> ACTIVITY: An exact transcript of all the records is the expected answer.

> SUPPLIED INFORMATION:
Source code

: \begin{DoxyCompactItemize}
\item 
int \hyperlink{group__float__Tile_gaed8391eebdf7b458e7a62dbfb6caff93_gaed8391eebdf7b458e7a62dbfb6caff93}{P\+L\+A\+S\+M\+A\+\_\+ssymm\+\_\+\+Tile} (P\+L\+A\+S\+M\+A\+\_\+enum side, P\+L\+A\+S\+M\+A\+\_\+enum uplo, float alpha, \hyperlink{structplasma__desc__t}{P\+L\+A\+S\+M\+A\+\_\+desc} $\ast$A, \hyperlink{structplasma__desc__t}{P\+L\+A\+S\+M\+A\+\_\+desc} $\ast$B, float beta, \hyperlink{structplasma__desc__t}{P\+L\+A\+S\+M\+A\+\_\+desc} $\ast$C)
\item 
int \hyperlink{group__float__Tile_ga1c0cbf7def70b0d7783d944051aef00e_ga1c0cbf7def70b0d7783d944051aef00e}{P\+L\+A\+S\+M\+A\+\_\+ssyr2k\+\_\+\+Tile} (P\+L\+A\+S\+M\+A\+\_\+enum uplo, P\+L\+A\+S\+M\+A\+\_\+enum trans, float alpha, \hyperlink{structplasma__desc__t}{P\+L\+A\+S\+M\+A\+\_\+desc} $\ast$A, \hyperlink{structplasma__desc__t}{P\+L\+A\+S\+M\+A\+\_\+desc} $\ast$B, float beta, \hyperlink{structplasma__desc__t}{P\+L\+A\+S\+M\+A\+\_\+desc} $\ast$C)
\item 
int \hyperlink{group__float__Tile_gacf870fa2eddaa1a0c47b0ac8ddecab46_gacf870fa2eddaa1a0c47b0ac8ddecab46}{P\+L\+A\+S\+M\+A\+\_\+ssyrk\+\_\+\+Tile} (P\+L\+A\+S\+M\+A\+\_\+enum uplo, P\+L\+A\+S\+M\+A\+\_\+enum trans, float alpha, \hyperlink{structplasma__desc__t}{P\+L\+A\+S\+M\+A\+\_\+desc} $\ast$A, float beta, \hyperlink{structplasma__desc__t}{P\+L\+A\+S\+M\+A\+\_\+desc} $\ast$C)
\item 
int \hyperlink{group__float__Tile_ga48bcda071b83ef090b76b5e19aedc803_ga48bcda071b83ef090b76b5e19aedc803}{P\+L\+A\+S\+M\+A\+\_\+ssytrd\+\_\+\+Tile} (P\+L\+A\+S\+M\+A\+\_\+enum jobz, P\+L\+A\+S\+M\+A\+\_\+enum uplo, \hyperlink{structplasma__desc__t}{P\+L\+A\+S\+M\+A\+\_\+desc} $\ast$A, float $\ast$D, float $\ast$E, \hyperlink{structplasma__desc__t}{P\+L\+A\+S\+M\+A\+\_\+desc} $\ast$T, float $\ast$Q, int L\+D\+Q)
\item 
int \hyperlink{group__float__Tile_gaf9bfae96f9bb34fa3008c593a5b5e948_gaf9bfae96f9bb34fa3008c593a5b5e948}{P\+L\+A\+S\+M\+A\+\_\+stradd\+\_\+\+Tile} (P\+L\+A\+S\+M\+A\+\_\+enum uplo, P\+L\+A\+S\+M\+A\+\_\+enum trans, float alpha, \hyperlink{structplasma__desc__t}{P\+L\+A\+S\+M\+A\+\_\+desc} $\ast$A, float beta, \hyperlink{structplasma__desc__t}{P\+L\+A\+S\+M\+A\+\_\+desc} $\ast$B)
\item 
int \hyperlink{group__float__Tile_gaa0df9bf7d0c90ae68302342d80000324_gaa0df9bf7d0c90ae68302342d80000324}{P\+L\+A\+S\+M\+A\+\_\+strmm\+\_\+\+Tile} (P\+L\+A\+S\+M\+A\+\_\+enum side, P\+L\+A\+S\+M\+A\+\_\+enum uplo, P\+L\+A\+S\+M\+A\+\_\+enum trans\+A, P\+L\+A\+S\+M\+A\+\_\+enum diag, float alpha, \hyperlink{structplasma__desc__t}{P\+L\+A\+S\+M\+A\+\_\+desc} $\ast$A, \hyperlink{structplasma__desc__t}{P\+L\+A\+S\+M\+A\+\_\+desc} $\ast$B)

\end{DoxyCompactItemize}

> EXERCISE RESULT:
Source code

: \begin{DoxyCompactItemize}
\item 
int \hyperlink{group__float__Tile_gaed8391eebdf7b458e7a62dbfb6caff93_gaed8391eebdf7b458e7a62dbfb6caff93}{P\+L\+A\+S\+M\+A\+\_\+ssymm\+\_\+\+Tile} (P\+L\+A\+S\+M\+A\+\_\+enum side, P\+L\+A\+S\+M\+A\+\_\+enum uplo, float alpha, \hyperlink{structplasma__desc__t}{P\+L\+A\+S\+M\+A\+\_\+desc} $\ast$A, \hyperlink{structplasma__desc__t}{P\+L\+A\+S\+M\+A\+\_\+desc} $\ast$B, float beta, \hyperlink{structplasma__desc__t}{P\+L\+A\+S\+M\+A\+\_\+desc} $\ast$C)
\item 
int \hyperlink{group__float__Tile_ga1c0cbf7def70b0d7783d944051aef00e_ga1c0cbf7def70b0d7783d944051aef00e}{P\+L\+A\+S\+M\+A\+\_\+ssyr2k\+\_\+\+Tile} (P\+L\+A\+S\+M\+A\+\_\+enum uplo, P\+L\+A\+S\+M\+A\+\_\+enum trans, float alpha, \hyperlink{structplasma__desc__t}{P\+L\+A\+S\+M\+A\+\_\+desc} $\ast$A, \hyperlink{structplasma__desc__t}{P\+L\+A\+S\+M\+A\+\_\+desc} $\ast$B, float beta, \hyperlink{structplasma__desc__t}{P\+L\+A\+S\+M\+A\+\_\+desc} $\ast$C)
\item 
int \hyperlink{group__float__Tile_gacf870fa2eddaa1a0c47b0ac8ddecab46_gacf870fa2eddaa1a0c47b0ac8ddecab46}{P\+L\+A\+S\+M\+A\+\_\+ssyrk\+\_\+\+Tile} (P\+L\+A\+S\+M\+A\+\_\+enum uplo, P\+L\+A\+S\+M\+A\+\_\+enum trans, float alpha, \hyperlink{structplasma__desc__t}{P\+L\+A\+S\+M\+A\+\_\+desc} $\ast$A, float beta, \hyperlink{structplasma__desc__t}{P\+L\+A\+S\+M\+A\+\_\+desc} $\ast$C)
\item 
int \hyperlink{group__float__Tile_ga48bcda071b83ef090b76b5e19aedc803_ga48bcda071b83ef090b76b5e19aedc803}{P\+L\+A\+S\+M\+A\+\_\+ssytrd\+\_\+\+Tile} (P\+L\+A\+S\+M\+A\+\_\+enum jobz, P\+L\+A\+S\+M\+A\+\_\+enum uplo, \hyperlink{structplasma__desc__t}{P\+L\+A\+S\+M\+A\+\_\+desc} $\ast$A, float $\ast$D, float $\ast$E, \hyperlink{structplasma__desc__t}{P\+L\+A\+S\+M\+A\+\_\+desc} $\ast$T, float $\ast$Q, int L\+D\+Q)
\item 
int \hyperlink{group__float__Tile_gaf9bfae96f9bb34fa3008c593a5b5e948_gaf9bfae96f9bb34fa3008c593a5b5e948}{P\+L\+A\+S\+M\+A\+\_\+stradd\+\_\+\+Tile} (P\+L\+A\+S\+M\+A\+\_\+enum uplo, P\+L\+A\+S\+M\+A\+\_\+enum trans, float alpha, \hyperlink{structplasma__desc__t}{P\+L\+A\+S\+M\+A\+\_\+desc} $\ast$A, float beta, \hyperlink{structplasma__desc__t}{P\+L\+A\+S\+M\+A\+\_\+desc} $\ast$B)
\item 
int \hyperlink{group__float__Tile_gaa0df9bf7d0c90ae68302342d80000324_gaa0df9bf7d0c90ae68302342d80000324}{P\+L\+A\+S\+M\+A\+\_\+strmm\+\_\+\+Tile} (P\+L\+A\+S\+M\+A\+\_\+enum side, P\+L\+A\+S\+M\+A\+\_\+enum uplo, P\+L\+A\+S\+M\+A\+\_\+enum trans\+A, P\+L\+A\+S\+M\+A\+\_\+enum diag, float alpha, \hyperlink{structplasma__desc__t}{P\+L\+A\+S\+M\+A\+\_\+desc} $\ast$A, \hyperlink{structplasma__desc__t}{P\+L\+A\+S\+M\+A\+\_\+desc} $\ast$B)

\end{DoxyCompactItemize}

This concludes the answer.